[WORK INSTRUCTION] Among the entries that follow, how many lines contain the word "users"? Give the number alone.

[DATA TO EXAMINE]

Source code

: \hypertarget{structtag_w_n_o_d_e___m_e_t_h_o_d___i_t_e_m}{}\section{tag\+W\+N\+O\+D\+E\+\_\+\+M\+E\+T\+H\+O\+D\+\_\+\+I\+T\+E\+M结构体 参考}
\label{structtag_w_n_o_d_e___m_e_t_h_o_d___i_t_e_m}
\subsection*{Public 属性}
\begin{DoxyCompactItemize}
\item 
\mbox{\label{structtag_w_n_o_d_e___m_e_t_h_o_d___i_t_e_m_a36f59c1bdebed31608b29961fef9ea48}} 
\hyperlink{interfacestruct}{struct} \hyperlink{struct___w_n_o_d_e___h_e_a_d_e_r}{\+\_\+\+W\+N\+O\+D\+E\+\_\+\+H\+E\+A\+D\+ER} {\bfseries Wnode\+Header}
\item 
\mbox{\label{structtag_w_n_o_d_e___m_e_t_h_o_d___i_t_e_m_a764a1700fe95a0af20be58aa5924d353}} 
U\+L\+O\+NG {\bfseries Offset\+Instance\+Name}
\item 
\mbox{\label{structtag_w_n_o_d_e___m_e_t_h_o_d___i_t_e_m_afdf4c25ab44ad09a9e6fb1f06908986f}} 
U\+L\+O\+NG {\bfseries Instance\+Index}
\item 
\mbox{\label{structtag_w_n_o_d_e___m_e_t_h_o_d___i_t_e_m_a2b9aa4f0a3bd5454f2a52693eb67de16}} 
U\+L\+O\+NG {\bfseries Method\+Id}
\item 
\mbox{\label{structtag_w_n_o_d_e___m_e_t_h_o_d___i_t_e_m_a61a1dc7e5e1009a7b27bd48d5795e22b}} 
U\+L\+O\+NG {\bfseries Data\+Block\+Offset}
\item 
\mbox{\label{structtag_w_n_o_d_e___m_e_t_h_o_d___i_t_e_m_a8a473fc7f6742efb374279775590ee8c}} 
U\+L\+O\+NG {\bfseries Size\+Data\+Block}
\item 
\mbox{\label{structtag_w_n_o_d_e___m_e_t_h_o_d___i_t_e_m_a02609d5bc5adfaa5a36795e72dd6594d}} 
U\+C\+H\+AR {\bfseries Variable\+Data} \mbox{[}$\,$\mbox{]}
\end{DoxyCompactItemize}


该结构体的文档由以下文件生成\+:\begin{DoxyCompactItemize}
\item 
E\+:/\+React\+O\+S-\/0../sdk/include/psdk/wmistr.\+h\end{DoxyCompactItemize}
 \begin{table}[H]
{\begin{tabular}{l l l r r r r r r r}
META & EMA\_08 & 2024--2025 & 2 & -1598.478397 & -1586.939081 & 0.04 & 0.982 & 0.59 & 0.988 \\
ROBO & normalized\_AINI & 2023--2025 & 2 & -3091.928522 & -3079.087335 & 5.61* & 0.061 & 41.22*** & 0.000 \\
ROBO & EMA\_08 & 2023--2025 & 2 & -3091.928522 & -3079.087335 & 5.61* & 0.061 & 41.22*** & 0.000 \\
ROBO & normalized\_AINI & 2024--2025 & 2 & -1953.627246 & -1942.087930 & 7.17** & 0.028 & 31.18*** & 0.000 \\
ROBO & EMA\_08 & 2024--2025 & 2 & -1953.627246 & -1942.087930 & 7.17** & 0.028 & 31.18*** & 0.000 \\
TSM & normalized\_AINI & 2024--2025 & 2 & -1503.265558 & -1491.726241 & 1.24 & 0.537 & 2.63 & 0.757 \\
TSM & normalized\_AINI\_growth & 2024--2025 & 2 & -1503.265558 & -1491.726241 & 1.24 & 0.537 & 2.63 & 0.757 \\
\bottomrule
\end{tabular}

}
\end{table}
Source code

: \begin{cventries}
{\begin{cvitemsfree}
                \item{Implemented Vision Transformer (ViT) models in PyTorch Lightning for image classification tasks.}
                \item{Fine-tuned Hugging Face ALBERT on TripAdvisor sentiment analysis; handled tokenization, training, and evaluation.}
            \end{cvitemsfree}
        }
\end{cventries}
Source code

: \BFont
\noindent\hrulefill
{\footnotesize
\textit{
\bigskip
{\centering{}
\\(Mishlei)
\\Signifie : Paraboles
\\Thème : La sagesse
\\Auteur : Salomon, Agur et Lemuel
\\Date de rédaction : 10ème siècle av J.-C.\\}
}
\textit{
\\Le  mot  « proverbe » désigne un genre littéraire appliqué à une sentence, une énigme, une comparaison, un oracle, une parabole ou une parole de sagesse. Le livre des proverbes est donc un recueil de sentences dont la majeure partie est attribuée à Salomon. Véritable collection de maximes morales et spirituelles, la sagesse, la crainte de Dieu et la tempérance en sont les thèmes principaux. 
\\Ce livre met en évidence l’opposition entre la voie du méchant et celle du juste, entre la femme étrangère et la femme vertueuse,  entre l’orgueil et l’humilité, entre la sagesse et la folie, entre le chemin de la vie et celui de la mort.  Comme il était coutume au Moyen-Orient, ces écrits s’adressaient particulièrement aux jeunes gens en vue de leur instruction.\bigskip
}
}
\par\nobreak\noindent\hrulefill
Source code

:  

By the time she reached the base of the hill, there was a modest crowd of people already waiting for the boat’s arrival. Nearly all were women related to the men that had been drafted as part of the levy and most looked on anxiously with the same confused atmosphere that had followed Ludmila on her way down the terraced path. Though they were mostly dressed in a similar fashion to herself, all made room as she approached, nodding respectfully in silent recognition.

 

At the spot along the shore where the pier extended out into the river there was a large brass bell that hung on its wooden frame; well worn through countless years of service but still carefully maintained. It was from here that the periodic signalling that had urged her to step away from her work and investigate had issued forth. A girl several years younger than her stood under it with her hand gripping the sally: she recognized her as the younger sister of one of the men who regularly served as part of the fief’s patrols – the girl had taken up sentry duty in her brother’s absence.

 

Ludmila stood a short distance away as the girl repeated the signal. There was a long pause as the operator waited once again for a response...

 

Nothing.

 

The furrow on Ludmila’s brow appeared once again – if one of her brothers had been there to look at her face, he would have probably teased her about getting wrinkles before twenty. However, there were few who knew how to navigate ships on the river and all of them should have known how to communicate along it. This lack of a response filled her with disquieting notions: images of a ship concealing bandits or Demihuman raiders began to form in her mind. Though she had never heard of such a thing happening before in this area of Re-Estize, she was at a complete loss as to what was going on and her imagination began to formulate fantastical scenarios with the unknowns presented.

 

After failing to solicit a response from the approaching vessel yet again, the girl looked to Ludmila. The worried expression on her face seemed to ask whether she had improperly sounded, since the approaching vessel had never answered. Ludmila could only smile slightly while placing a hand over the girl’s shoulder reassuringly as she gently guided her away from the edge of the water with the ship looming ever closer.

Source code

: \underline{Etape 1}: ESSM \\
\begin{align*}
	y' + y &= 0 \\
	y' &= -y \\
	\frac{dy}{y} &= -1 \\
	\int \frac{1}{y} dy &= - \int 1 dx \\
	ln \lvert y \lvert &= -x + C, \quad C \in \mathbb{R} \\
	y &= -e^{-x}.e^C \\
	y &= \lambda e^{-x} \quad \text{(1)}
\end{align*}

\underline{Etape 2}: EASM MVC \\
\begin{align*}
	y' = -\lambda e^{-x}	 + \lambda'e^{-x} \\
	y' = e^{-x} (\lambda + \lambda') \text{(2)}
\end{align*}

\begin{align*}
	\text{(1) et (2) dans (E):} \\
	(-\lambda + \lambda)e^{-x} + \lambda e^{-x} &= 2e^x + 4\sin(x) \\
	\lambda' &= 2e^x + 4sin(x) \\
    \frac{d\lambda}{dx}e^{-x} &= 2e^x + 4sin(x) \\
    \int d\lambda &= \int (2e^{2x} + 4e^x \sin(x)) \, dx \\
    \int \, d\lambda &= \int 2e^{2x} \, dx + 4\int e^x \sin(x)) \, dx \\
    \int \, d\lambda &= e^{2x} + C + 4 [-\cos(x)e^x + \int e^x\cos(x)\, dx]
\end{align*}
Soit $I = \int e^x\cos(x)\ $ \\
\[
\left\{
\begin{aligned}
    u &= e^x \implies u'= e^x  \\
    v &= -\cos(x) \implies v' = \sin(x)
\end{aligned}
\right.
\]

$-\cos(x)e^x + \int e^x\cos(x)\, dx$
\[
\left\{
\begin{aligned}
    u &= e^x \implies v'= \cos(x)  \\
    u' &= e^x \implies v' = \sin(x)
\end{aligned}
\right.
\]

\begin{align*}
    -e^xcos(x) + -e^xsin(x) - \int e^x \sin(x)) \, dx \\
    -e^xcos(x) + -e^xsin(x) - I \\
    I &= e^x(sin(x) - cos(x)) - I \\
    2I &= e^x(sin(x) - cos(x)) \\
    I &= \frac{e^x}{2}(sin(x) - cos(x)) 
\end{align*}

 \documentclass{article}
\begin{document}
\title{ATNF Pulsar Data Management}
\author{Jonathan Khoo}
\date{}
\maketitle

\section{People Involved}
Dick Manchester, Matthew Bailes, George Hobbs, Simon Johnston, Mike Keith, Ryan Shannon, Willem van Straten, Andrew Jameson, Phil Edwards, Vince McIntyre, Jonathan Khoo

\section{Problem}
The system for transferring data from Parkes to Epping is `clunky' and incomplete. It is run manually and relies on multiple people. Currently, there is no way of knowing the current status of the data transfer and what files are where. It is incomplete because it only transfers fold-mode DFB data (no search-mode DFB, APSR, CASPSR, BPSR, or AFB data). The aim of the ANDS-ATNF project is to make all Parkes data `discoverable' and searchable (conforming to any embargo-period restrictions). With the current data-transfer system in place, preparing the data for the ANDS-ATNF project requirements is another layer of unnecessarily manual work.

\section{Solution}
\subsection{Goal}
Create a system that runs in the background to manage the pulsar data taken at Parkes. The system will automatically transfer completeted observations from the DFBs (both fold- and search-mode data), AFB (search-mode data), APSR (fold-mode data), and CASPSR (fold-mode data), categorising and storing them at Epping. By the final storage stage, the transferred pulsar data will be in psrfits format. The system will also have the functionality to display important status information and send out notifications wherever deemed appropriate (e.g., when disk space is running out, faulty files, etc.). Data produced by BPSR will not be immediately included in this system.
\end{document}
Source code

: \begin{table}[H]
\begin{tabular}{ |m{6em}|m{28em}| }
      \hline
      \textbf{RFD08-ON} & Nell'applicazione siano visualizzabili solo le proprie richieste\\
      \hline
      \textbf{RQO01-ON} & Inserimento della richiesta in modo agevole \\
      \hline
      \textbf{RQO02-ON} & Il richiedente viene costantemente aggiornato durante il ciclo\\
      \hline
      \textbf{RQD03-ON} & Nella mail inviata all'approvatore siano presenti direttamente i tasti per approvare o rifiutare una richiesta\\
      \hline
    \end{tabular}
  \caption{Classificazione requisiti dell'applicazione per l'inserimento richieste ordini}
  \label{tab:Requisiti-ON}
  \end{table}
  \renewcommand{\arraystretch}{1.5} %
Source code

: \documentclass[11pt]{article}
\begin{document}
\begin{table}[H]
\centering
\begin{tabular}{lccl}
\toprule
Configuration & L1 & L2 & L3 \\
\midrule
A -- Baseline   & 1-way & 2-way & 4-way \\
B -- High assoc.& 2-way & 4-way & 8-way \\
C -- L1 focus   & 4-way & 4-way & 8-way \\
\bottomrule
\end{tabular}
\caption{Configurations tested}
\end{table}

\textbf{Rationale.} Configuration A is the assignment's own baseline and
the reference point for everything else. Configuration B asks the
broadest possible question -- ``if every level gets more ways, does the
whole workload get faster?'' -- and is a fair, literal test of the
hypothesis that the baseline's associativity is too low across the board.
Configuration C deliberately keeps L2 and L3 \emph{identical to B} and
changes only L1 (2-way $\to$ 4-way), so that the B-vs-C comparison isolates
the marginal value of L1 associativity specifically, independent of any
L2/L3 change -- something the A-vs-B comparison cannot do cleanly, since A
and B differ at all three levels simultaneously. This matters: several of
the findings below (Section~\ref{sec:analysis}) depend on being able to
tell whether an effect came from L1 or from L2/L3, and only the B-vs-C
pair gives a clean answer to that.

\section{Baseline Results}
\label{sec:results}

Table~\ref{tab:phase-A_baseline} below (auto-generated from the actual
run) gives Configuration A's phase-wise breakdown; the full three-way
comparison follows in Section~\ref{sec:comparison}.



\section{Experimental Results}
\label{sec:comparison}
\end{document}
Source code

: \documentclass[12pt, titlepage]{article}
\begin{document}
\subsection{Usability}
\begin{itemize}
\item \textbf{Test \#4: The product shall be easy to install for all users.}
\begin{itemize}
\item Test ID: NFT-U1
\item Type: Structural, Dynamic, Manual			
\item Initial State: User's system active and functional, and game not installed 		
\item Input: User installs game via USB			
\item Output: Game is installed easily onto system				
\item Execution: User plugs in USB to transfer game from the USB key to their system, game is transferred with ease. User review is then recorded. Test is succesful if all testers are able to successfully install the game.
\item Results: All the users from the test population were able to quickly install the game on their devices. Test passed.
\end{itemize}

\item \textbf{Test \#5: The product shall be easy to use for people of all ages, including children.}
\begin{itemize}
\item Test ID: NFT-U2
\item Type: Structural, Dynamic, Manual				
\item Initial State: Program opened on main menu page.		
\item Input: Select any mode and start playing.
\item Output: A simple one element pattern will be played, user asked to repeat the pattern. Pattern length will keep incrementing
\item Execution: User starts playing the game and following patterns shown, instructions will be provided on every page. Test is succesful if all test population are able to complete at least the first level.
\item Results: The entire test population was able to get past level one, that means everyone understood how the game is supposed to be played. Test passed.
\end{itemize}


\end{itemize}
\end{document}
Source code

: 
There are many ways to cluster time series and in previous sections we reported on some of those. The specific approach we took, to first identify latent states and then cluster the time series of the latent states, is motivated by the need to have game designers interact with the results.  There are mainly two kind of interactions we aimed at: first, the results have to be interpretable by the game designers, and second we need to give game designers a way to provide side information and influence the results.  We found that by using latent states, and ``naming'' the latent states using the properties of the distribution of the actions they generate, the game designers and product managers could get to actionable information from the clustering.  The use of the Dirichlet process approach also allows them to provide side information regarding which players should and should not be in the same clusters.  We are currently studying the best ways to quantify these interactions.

[SOLUTION BELOW] 2